● What the exercise asks: Among the entries below, how many lines contain the string "Marco"? Only the number is wanted.

START Extracted entries

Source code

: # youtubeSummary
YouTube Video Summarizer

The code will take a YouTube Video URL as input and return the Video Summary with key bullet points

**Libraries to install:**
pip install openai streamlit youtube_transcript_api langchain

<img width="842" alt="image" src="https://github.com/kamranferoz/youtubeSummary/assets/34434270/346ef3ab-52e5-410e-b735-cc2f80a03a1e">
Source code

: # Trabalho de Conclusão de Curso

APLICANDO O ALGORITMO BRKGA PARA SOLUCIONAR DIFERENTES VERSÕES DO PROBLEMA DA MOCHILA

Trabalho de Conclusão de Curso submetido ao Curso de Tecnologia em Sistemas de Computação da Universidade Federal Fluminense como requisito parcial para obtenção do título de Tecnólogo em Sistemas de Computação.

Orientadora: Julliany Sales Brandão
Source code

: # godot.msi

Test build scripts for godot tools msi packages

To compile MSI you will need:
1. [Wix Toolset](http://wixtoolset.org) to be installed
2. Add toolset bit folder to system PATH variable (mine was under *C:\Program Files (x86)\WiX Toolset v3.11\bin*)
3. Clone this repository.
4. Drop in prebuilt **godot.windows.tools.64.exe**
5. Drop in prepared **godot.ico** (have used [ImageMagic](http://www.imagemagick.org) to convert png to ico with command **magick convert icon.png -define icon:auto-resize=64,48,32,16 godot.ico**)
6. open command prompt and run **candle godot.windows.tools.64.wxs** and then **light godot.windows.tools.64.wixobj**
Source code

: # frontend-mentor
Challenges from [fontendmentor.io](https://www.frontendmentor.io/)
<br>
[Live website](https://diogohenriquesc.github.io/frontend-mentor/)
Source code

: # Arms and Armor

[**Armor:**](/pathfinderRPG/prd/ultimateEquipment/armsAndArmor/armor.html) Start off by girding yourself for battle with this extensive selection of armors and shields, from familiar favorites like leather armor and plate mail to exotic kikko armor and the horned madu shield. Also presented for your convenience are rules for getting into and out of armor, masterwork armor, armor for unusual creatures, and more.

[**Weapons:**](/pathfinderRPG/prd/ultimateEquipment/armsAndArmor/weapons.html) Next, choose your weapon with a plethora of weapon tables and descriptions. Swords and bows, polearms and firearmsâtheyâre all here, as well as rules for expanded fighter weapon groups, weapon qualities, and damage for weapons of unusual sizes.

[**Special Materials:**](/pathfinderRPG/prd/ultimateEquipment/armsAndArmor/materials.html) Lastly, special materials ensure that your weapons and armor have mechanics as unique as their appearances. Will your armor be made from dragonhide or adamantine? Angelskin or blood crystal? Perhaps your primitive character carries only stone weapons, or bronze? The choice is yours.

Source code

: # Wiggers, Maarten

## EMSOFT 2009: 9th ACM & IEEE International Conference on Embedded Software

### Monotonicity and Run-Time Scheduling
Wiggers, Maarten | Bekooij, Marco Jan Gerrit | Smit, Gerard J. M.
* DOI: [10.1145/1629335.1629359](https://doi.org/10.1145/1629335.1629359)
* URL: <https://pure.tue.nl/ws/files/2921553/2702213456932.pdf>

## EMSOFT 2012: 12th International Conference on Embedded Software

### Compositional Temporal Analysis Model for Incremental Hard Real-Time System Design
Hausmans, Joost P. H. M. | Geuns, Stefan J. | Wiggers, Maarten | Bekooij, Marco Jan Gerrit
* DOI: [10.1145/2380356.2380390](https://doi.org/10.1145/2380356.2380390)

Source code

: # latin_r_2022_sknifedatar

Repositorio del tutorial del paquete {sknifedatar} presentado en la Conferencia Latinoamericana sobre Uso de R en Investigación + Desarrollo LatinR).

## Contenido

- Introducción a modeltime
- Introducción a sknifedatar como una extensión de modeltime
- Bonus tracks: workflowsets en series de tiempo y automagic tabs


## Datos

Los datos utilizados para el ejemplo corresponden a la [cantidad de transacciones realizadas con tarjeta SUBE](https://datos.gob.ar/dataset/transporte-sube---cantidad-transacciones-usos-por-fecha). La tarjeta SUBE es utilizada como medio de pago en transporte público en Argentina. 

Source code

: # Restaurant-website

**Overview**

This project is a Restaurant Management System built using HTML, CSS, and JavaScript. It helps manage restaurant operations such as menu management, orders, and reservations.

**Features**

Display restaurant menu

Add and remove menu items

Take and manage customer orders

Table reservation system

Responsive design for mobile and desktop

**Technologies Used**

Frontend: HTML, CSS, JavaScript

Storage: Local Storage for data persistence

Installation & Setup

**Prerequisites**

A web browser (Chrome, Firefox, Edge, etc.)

END Extracted entries
START Extracted entries

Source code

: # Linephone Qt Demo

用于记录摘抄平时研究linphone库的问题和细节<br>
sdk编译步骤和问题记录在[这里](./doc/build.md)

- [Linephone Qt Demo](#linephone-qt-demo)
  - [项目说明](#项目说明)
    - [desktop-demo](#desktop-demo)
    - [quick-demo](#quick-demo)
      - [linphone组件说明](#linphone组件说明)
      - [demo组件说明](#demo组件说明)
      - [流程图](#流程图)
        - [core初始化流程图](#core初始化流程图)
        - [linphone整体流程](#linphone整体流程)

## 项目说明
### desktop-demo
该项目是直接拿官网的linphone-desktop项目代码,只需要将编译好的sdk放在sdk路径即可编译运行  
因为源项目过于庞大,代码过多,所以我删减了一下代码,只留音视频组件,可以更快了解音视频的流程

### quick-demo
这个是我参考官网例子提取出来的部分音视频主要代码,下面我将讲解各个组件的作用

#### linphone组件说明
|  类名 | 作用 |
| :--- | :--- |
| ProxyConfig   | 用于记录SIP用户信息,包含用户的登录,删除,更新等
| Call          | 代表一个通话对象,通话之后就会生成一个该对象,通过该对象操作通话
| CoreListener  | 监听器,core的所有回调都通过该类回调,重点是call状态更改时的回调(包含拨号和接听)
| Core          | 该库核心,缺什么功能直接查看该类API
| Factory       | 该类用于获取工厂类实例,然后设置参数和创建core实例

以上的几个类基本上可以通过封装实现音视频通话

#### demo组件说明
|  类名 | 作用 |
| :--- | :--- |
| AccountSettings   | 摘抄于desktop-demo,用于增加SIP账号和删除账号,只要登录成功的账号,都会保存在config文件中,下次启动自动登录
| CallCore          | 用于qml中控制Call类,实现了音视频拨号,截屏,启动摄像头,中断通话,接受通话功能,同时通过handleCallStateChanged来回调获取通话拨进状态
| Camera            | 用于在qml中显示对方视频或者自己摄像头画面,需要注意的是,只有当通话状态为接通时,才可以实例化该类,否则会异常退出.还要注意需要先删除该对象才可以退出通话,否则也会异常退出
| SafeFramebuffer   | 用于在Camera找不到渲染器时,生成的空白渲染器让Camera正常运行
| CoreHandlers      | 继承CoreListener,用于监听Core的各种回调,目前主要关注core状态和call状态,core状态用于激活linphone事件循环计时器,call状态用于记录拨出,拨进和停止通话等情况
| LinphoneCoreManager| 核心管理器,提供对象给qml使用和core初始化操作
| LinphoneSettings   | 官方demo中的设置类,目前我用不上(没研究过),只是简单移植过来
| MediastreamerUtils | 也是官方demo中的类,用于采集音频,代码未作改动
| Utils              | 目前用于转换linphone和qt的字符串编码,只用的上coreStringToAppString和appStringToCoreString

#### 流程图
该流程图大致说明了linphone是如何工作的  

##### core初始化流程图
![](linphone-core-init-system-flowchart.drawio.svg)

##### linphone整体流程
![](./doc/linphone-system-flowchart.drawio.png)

END Extracted entries

● Completed exercise: 2